» THE TASK
Find the line with "一般的な流れに沿ったdebi" in the entries below, then output every line from it down to the line with "This will create", exactly and with no pictures.
PROVIDED INFORMATION below:
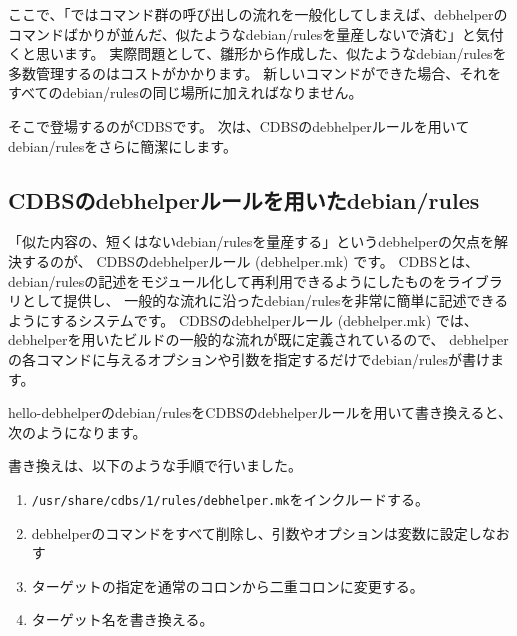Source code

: \documentclass[mingoth,a4paper]{jsarticle}
\begin{document}
ここで、「ではコマンド群の呼び出しの流れを一般化してしまえば、debhelperのコマンドばかりが並んだ、似たようなdebian/rulesを量産しないで済む」と気付くと思います。
実際問題として、雛形から作成した、似たようなdebian/rulesを多数管理するのはコストがかかります。
新しいコマンドができた場合、それをすべてのdebian/rulesの同じ場所に加えればなりません。

そこで登場するのがCDBSです。
次は、CDBSのdebhelperルールを用いてdebian/rulesをさらに簡潔にします。

\subsection{CDBSのdebhelperルールを用いたdebian/rules}

「似た内容の、短くはないdebian/rulesを量産する」というdebhelperの欠点を解決するのが、
CDBSのdebhelperルール (debhelper.mk) です。
CDBSとは、
debian/rulesの記述をモジュール化して再利用できるようにしたものをライブラリとして提供し、
一般的な流れに沿ったdebian/rulesを非常に簡単に記述できるようにするシステムです。
CDBSのdebhelperルール (debhelper.mk) では、
debhelperを用いたビルドの一般的な流れが既に定義されているので、
debhelperの各コマンドに与えるオプションや引数を指定するだけでdebian/rulesが書けます。

hello-debhelperのdebian/rulesをCDBSのdebhelperルールを用いて書き換えると、
次のようになります。


書き換えは、以下のような手順で行いました。

\begin{enumerate}
 \item \texttt{/usr/share/cdbs/1/rules/debhelper.mk}をインクルードする。
 \item debhelperのコマンドをすべて削除し、引数やオプションは変数に設定しなおす
 \item ターゲットの指定を通常のコロンから二重コロンに変更する。
 \item ターゲット名を書き換える。
\end{enumerate}
\end{document}
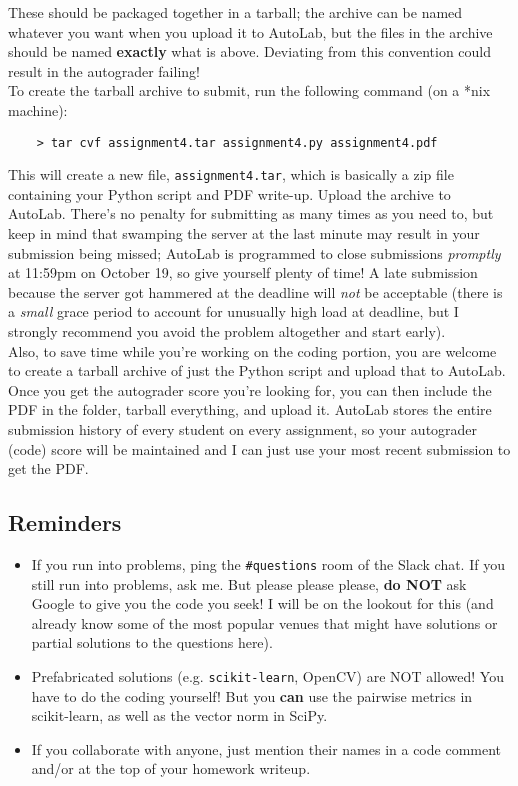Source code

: \documentclass[paper=a4, fontsize=11pt]{scrartcl} %
\numberwithin{figure}{section} %
\numberwithin{table}{section} %
\begin{document}
These should be packaged together in a tarball; the archive can be named whatever you want when you upload it to AutoLab, but the files in the archive should be named \textbf{exactly} what is above. Deviating from this convention could result in the autograder failing! \\

To create the tarball archive to submit, run the following command (on a *nix machine):

\begin{verbatim}
	> tar cvf assignment4.tar assignment4.py assignment4.pdf
\end{verbatim}

This will create a new file, \texttt{assignment4.tar}, which is basically a zip file containing your Python script and PDF write-up. Upload the archive to AutoLab. There's no penalty for submitting as many times as you need to, but keep in mind that swamping the server at the last minute may result in your submission being missed; AutoLab is programmed to close submissions \emph{promptly} at 11:59pm on October 19, so give yourself plenty of time! A late submission because the server got hammered at the deadline will \emph{not} be acceptable (there is a \emph{small} grace period to account for unusually high load at deadline, but I strongly recommend you avoid the problem altogether and start early). \\

Also, to save time while you're working on the coding portion, you are welcome to create a tarball archive of just the Python script and upload that to AutoLab. Once you get the autograder score you're looking for, you can then include the PDF in the folder, tarball everything, and upload it. AutoLab stores the entire submission history of every student on every assignment, so your autograder (code) score will be maintained and I can just use your most recent submission to get the PDF.

\subsection{Reminders}

\begin{itemize}
	\item If you run into problems, ping the \texttt{\#questions} room of the Slack chat. If you still run into problems, ask me. But please please please, \textbf{do NOT} ask Google to give you the code you seek! I will be on the lookout for this (and already know some of the most popular venues that might have solutions or partial solutions to the questions here).
	\item Prefabricated solutions (e.g. \texttt{scikit-learn}, OpenCV) are NOT allowed! You have to do the coding yourself! But you \textbf{can} use the pairwise metrics in scikit-learn, as well as the vector norm in SciPy.
	\item If you collaborate with anyone, just mention their names in a code comment and/or at the top of your homework writeup.
\end{itemize}
\end{document}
End of PROVIDED INFORMATION.
» SOLUTION TO THE EXERCISE
一般的な流れに沿ったdebian/rulesを非常に簡単に記述できるようにするシステムです。
CDBSのdebhelperルール (debhelper.mk) では、
debhelperを用いたビルドの一般的な流れが既に定義されているので、
debhelperの各コマンドに与えるオプションや引数を指定するだけでdebian/rulesが書けます。

hello-debhelperのdebian/rulesをCDBSのdebhelperルールを用いて書き換えると、
次のようになります。


書き換えは、以下のような手順で行いました。

\begin{enumerate}
 \item \texttt{/usr/share/cdbs/1/rules/debhelper.mk}をインクルードする。
 \item debhelperのコマンドをすべて削除し、引数やオプションは変数に設定しなおす
 \item ターゲットの指定を通常のコロンから二重コロンに変更する。
 \item ターゲット名を書き換える。
\end{enumerate}
\end{document}
Source code

: \documentclass[paper=a4, fontsize=11pt]{scrartcl} %
\numberwithin{figure}{section} %
\numberwithin{table}{section} %
\begin{document}
These should be packaged together in a tarball; the archive can be named whatever you want when you upload it to AutoLab, but the files in the archive should be named \textbf{exactly} what is above. Deviating from this convention could result in the autograder failing! \\

To create the tarball archive to submit, run the following command (on a *nix machine):

\begin{verbatim}
	> tar cvf assignment4.tar assignment4.py assignment4.pdf
\end{verbatim}

This will create a new file, \texttt{assignment4.tar}, which is basically a zip file containing your Python script and PDF write-up. Upload the archive to AutoLab. There's no penalty for submitting as many times as you need to, but keep in mind that swamping the server at the last minute may result in your submission being missed; AutoLab is programmed to close submissions \emph{promptly} at 11:59pm on October 19, so give yourself plenty of time! A late submission because the server got hammered at the deadline will \emph{not} be acceptable (there is a \emph{small} grace period to account for unusually high load at deadline, but I strongly recommend you avoid the problem altogether and start early). \\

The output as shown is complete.